At different press conferences, the two main political parties claimed victory in Monday’s national and regional elections but the Guyana Elections Commission had to warn at another that it was the only entity that can legitimize the winner.
The current situation is a compound of outdated politics, an outdated electoral system and a failure to recognize that Guyana has found itself in a brand new set of circumstances.
The PPP’s tactics during the election campaign clashed violently with the new media age. Often its claims and advertisements were debunked or ridiculed by the young people on social media.
There was also another level at which the PPP faltered. The visceral reaction to the PPP in the urban areas was a reflection of the extent to which its policies over the past four years were unpopular and had a whiff of something being imposed.
And none of the PPP politicians seemed to understand that even the most ordinary Guyanese can distinguish between propaganda and policy. Many observers had warned that party that policies like the $10,000 credit a year for each child, the one laptop per family, and the purported increases in pensions and emoluments for public servants had been described on social media by credible analysts as mere propaganda ploys to placate the poor in the urban areas.
But Donald Ramotar and company did not listen. As a result they faced the wrath of the population in the urban areas and the denial of their votes. To be sure, the PPP’s method of governing, characterized by a lack of accountability and tolerance of unacceptable levels of corruption played very badly in a significant segment of the population, including its own supporters.

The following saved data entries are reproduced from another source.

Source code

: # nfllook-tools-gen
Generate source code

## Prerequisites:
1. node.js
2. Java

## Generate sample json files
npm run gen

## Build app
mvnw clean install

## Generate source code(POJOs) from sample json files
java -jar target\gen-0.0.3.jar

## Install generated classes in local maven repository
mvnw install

I have never seen such open opposition and hostility towards Dr. Jagan’s Party as I did during this campaign. I attribute these failures of the PPP to its adherence to an outdated Marxist-Leninist culture and the will to dominate and control the entire political space. All the races in Guyana got fed up with this at the very moment when the PPP had lost its automatic majority and had to hustle votes among other ethnic groups.

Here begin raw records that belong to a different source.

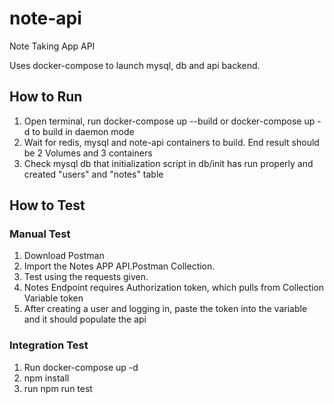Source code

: # note-api
Note Taking App API

Uses docker-compose to launch mysql, db and api backend.

## How to Run
1) Open terminal, run docker-compose up --build or docker-compose up -d to build in daemon mode 
2) Wait for redis, mysql and note-api containers to build. End result should be 2 Volumes and 3 containers
3) Check mysql db that initialization script in db/init has run properly and created "users" and "notes" table

## How to Test

### Manual Test
1) Download Postman
2) Import the Notes APP API.Postman Collection.
3) Test using the requests given.
4) Notes Endpoint requires Authorization token, which pulls from Collection Variable token
5) After creating a user and logging in, paste the token into the variable and it should populate the api

### Integration Test
1) Run docker-compose up -d 
2) npm install
2) run npm run test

The APNU+AFC did not run a flawless campaign. Far from it. David Granger and Moses Nagamootoo, along with Khemraj Ramjattan, recognized that the lack of a modern approach to politics by the PPP and the changing nature of Guyana had made that party vulnerable.

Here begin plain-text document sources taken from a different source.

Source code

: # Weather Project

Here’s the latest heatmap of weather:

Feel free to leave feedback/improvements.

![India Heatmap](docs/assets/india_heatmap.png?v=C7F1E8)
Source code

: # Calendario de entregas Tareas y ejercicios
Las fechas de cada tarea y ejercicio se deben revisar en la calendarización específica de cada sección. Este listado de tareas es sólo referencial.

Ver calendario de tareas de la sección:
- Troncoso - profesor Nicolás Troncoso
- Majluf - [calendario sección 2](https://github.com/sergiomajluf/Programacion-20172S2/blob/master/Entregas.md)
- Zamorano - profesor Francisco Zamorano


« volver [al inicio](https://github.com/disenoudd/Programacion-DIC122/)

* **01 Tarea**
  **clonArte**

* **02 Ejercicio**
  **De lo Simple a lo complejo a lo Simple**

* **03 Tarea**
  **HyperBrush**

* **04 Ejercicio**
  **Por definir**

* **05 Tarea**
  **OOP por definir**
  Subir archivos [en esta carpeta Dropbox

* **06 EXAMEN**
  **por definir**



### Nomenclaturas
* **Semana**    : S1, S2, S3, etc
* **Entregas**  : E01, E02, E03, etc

In particular, it was understood that the young people had come of age and could not be bamboozled by the perceived iniquities of Mr. Burnham’s rule. It was a measure of how far the PPP had become out of touch with the realities of Guyana that they hammered away at the PNC rule for 28 years, forgetting that the young people, 60% of the electorate, knew nothing about him and could care less.
Where the PPP was short on policy the coalition filled the void, promising popular measures such as an increase in pensions and more money for the Security Forces.
The coalition could also consider itself lucky. Its campaign was repeatedly dogged by infighting, lack of effective coordination and administrative incompetence, born of inexperience. Apart from Carl Greenidge, Granger and Nagamootoo very few of their operatives had any experience managing a campaign. And this could not be hidden even on the most pubic of occasions.
What the coalition had in its favour was the support of a population which had rebelled against the PPP administration. One only had to attend the rallies to feel the spirit of rebellion and the desire for change.
Guyana is noted for its antiquated administrative systems. The Elections Commission is not an exception.
While the commission dawdled the young people, most of whom are supporters of the coalition, had placed most of the results of the elections on the social media. These results formed the basis for the claim of the Opposition that it had won the elections. I believe the Opposition’s claim that it has won will stand.
The Commission, having admitted it is outdated, has promised to declare the final results. Most people in Guyana already know what these are. The PPP’s long dominance of Guyana’s politics is over.